── Entries shown ──

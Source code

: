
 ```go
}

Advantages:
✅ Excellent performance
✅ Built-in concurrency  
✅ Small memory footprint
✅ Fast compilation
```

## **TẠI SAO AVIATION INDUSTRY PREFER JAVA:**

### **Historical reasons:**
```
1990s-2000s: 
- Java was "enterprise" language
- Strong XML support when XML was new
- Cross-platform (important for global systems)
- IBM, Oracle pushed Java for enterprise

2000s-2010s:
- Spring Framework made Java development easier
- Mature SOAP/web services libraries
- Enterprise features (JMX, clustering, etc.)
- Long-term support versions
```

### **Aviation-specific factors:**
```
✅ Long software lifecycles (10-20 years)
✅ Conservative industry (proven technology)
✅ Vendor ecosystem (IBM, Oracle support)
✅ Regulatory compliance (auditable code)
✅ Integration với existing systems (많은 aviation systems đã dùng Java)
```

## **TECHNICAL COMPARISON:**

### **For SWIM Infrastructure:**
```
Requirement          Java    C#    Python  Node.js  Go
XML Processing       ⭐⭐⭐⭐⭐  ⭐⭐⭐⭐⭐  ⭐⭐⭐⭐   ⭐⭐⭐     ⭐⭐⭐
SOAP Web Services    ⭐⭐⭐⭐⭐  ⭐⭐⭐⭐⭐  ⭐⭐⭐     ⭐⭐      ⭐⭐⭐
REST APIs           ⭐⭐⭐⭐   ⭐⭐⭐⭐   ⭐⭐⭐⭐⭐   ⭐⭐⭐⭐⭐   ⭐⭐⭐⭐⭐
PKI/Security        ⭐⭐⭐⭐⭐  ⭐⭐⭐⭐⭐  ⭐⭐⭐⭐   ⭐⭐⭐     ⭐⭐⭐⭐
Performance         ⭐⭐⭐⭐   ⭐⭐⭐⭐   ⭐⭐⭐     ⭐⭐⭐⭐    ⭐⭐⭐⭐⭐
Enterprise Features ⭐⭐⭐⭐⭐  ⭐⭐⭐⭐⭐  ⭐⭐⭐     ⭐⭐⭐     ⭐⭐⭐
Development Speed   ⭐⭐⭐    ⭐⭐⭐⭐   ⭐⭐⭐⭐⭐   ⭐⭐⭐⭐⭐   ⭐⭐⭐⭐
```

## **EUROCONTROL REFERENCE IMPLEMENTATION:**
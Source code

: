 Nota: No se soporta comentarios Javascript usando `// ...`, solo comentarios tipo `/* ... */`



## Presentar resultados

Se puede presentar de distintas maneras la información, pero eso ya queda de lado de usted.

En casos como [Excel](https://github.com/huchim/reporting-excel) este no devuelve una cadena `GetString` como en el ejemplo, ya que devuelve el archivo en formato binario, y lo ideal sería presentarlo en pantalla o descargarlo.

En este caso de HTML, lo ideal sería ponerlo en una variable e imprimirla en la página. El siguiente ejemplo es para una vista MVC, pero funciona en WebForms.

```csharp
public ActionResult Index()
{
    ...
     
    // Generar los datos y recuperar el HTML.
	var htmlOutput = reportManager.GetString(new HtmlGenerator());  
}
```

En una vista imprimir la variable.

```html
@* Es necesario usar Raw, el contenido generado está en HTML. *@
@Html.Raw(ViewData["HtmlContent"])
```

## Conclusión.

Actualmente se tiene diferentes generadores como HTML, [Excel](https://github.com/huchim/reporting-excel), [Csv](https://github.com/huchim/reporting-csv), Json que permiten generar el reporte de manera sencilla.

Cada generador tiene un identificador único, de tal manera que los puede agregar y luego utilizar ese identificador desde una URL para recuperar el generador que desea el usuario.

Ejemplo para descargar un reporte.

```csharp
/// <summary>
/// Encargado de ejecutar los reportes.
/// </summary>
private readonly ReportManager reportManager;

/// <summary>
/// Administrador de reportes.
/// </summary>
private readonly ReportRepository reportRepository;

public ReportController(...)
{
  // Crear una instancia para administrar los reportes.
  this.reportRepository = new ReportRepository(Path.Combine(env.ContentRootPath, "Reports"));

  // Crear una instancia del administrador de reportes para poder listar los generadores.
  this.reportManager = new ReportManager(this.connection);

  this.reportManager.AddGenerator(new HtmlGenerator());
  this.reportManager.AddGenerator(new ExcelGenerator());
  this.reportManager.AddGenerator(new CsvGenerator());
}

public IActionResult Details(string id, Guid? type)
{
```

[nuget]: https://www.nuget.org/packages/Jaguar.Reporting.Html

───

Aim of the exercise -
A single figure is the whole answer: the number of lines in the listing that contain the word "este".

Result below -
2